> [What the task requires]: Would you return every line of the listing below that has "button" in it?

########

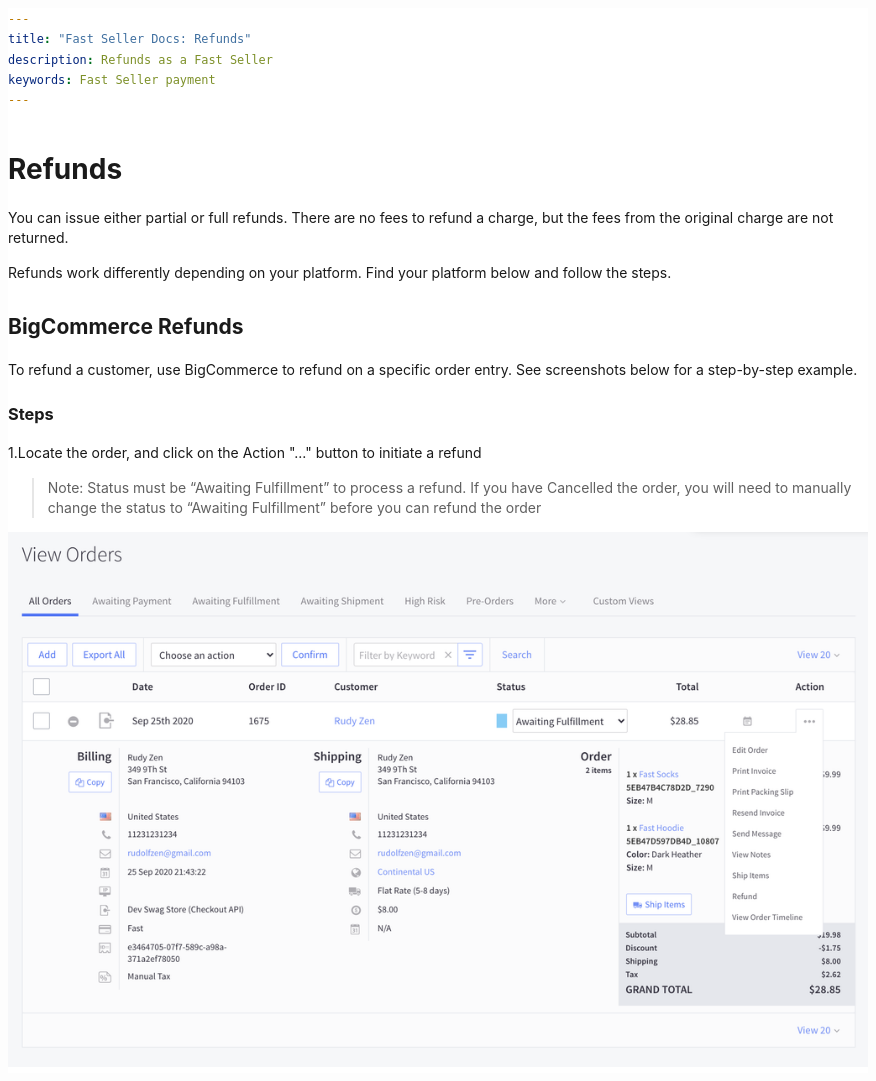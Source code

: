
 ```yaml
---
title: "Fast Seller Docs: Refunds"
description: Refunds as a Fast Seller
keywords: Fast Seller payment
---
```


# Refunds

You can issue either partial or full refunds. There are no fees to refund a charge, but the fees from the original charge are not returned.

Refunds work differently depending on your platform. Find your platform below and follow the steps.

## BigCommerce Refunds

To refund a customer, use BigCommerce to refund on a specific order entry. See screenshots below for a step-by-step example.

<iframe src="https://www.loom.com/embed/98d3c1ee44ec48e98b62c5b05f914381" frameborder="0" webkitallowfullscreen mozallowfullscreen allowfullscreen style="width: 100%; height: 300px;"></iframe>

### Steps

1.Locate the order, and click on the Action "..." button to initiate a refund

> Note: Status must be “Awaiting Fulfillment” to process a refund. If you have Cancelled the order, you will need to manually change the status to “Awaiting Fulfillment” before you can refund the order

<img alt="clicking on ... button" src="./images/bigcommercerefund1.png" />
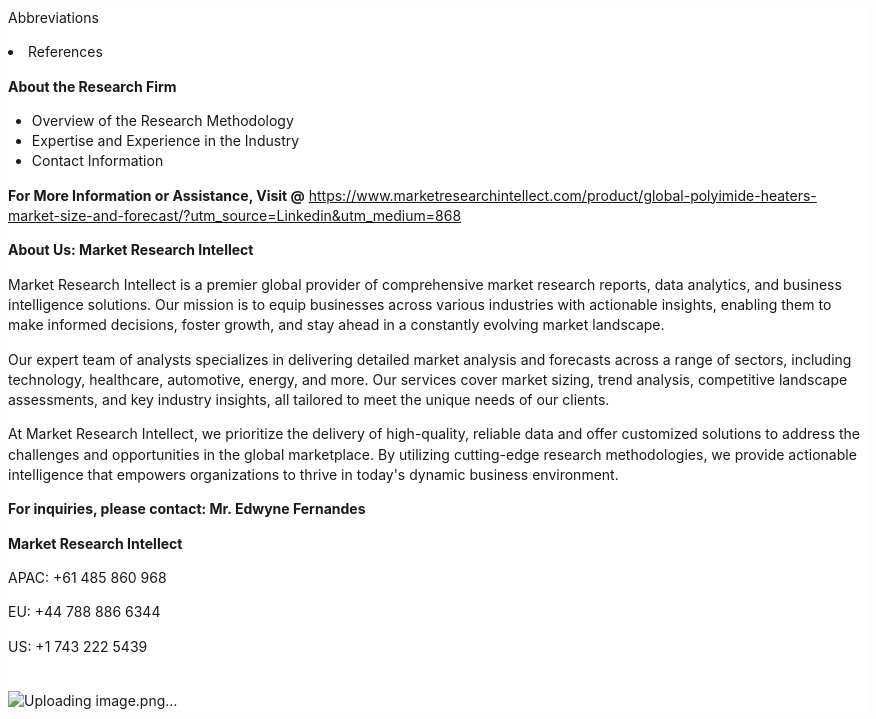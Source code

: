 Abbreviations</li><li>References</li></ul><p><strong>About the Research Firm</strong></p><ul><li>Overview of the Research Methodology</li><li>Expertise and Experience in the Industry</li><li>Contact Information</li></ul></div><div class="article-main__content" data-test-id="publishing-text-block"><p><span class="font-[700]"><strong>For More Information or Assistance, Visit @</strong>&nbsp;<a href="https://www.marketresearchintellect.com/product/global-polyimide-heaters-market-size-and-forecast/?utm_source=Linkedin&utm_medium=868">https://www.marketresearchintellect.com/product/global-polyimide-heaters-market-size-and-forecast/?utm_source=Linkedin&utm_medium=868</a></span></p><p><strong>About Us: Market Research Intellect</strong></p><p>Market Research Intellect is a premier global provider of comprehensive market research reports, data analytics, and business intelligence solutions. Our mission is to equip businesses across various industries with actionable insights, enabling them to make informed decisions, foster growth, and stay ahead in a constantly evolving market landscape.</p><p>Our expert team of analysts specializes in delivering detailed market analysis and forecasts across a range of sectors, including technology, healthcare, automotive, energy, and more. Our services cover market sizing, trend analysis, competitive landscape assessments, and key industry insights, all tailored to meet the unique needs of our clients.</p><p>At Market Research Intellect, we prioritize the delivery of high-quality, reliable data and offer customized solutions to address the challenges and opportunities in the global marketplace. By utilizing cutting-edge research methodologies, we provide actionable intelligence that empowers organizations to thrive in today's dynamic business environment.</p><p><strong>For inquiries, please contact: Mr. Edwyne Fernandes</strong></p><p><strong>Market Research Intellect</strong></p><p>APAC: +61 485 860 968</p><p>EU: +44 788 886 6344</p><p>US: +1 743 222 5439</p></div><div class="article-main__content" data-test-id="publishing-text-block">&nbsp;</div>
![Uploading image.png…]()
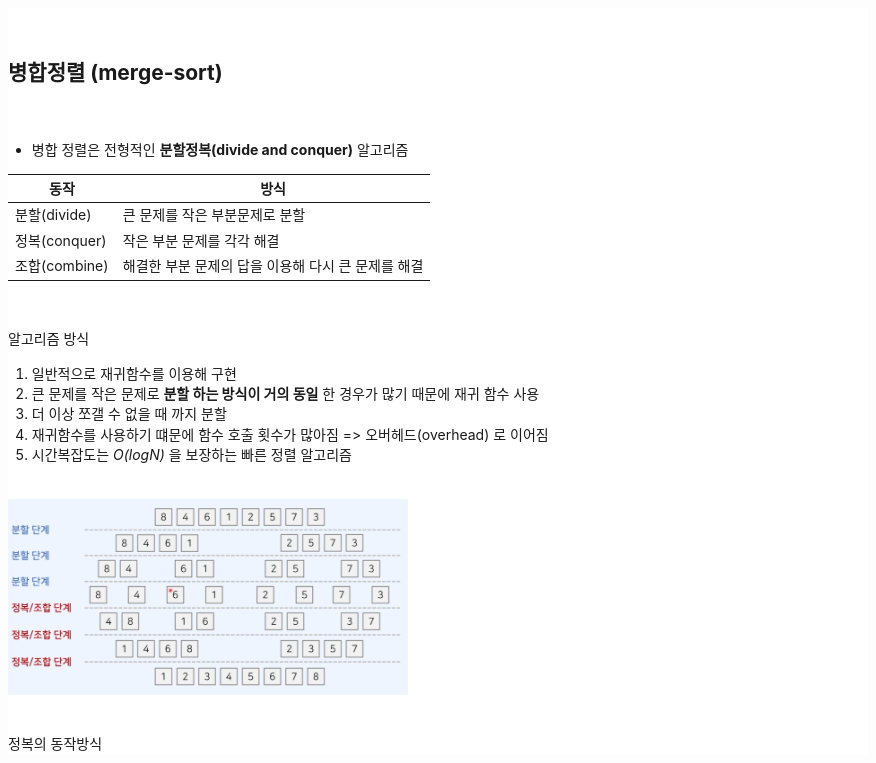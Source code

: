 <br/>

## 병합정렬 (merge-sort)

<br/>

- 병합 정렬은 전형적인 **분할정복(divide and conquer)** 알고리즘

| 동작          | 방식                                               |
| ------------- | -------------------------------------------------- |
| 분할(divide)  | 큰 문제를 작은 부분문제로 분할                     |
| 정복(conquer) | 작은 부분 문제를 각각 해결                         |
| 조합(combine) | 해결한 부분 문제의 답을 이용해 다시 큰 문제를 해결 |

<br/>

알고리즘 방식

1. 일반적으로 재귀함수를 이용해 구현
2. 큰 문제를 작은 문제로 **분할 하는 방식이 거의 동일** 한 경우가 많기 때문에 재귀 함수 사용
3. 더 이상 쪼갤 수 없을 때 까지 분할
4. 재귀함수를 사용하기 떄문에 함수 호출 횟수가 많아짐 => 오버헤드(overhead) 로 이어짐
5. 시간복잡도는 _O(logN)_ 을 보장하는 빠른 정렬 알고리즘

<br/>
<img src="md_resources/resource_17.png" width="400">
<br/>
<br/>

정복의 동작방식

########

> [Answer area]:
1.Locate the order, and click on the Action "..." button to initiate a refund
<img alt="clicking on ... button" src="./images/bigcommercerefund1.png" />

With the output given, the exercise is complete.